失礼がないようにマナーを学ぶとともに、お祓い(供養)後の注意点も知っておきましょう。
喪服が最も好ましい服装ではありますが、難しい場合は平服でも落ち着いた服装を選べば問題ありません。
男性であれば落ち着いた色のスーツまたはジャケットにネクタイ、革靴を。
女性も同様に落ち着いた色のスーツやワンピース、ヒールの高すぎないパンプスが望ましいです。
子供の場合は学校の制服、または落ち着いた色の服装が良いでしょう。
お祓い時には新札を用意するのが一般的ですが、難しい場合は旧札でもきれいなものを用意しましょう。
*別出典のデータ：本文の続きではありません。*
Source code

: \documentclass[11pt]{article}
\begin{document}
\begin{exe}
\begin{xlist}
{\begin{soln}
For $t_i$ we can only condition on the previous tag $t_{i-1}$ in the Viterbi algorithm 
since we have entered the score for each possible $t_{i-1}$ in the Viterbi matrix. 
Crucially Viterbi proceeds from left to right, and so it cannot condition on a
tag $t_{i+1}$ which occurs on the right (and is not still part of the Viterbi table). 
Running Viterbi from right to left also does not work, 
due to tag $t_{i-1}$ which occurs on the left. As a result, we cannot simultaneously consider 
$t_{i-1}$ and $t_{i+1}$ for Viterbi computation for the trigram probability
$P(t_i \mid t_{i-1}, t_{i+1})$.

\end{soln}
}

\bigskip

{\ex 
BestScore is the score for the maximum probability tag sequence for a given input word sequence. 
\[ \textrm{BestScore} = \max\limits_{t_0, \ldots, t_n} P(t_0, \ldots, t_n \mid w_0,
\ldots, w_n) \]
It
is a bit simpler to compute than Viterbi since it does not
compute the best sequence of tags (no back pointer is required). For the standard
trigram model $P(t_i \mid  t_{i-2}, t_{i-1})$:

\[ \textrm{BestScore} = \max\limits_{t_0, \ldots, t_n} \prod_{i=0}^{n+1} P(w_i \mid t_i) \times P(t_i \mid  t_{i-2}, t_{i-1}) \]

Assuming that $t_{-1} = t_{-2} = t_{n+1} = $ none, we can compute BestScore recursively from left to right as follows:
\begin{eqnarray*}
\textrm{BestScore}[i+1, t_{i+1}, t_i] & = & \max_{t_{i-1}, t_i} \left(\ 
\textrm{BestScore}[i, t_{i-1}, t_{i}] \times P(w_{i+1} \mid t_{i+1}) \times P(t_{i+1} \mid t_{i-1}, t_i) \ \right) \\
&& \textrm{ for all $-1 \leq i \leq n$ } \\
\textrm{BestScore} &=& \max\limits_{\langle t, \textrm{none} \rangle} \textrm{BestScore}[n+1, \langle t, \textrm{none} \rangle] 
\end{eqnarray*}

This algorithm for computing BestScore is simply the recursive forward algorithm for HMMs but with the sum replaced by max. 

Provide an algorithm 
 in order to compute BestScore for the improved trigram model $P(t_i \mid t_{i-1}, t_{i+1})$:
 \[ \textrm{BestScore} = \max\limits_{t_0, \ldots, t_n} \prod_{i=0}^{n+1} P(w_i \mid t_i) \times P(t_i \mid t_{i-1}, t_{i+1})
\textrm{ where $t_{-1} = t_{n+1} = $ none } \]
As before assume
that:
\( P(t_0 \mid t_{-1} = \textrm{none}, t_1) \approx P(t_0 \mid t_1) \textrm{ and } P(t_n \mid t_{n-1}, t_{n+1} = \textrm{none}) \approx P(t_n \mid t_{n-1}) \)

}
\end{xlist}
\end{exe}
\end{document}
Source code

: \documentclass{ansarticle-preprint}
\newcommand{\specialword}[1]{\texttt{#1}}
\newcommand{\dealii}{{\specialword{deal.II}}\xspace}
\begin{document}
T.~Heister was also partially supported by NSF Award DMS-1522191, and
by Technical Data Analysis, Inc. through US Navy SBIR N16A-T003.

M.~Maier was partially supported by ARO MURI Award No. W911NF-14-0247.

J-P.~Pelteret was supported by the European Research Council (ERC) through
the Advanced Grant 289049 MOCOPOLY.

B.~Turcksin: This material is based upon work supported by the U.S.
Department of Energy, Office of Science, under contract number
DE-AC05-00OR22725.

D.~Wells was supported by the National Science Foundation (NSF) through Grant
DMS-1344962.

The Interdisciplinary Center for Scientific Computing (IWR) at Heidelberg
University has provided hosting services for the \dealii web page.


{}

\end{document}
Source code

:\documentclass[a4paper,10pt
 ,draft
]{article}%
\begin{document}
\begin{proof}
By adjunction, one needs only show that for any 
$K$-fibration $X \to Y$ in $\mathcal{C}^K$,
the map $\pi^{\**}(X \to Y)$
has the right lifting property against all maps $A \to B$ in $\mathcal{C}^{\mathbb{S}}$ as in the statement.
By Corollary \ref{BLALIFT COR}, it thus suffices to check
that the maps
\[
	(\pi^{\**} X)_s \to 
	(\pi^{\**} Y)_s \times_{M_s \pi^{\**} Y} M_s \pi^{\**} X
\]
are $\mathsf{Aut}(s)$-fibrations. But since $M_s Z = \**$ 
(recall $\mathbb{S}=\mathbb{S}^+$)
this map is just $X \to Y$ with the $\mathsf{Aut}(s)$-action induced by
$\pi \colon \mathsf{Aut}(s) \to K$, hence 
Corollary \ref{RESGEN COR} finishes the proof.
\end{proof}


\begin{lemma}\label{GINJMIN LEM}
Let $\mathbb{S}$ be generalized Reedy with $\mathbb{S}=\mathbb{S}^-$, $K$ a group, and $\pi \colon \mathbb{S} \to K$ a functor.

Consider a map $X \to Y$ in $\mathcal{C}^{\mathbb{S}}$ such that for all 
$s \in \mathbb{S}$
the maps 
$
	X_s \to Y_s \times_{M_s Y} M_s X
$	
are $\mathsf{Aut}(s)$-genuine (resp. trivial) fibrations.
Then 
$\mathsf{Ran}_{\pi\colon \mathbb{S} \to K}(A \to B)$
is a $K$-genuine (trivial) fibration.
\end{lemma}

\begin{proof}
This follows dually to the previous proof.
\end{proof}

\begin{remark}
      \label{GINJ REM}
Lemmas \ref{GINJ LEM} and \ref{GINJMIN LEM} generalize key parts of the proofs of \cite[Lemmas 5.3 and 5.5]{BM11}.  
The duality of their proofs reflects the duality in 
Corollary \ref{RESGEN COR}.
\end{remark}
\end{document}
封筒か、白い無地または結び切りののし袋に、お札の向きを揃えて包み、お渡しします。
お祓いの儀式では、供物としてお米、清酒、粗塩、水、五穀、野菜、果物を用意します。
仏式の場合はお線香、お花、お鈴などの仏具が必要になります。
しかし、神職者や僧侶、または特殊清掃業者や遺品整理業者が準備してくれることも多いので、こちらで用意すべきものがあるかを事前に確認しましょう。
当日は、祭壇やお供え物の準備もあります。
時間通りに儀式を始められるように、余裕を持って早めに到着し準備を行いましょう。
買主や借主からお祓いを行ったかを確認された際、証明できなければ信じてもらえないこともあります。
お祓い(供養)を行ったことを証明できれば、相手側の不安を取り除けて、契約につながる可能性もあります。
神社やお寺で「お祓い(供養)証明書」を発行してくれるところもありますし、許可が下りればお祓い(供養)時に写真や動画を残すこともできるので確認してみましょう。
お祓いを行うことで、事故物件に対する不吉な印象を和らげることができますが、それでも一般の物件と比べると選ばれにくさは否めません。
あるアンケートによると、事故物件でも住んでもいいと思える条件として1位が「家賃が安い」、続いて「リフォーム済み」「特殊清掃済み」「お祓いされている」と続きます。
より賃貸や売却をしやすくするためには、リフォームや建て直しを行うなど、心象を和らげたり付加価値を付ける工夫が必要になると心得ましょう。
*関連サイト
「事故物件に住みたくない理由ランキング」男女500人アンケート調査(株式会社AlbaLink:2023年)
超高齢化や単身世帯の増加に伴い、孤独死や事故死が起こった物件に関しては「仕方のないこと」という認識を示す人が増えてきているようですが、それでも「お祓いやリフォームはしてほしい」という意見が大半を占めています。
自殺や他殺、焼死などが発生した事故物件では、お祓いはもちろん建物自体の建て直しも検討するのが賢明なようです。
お祓いは義務ではありませんが、遺族の気持ちの整理はもちろん、周囲の人に安心感をもたらし、賃貸や売却時の助けにもなることを考えれば、お祓いはしておくのが最善だと筆者は思います。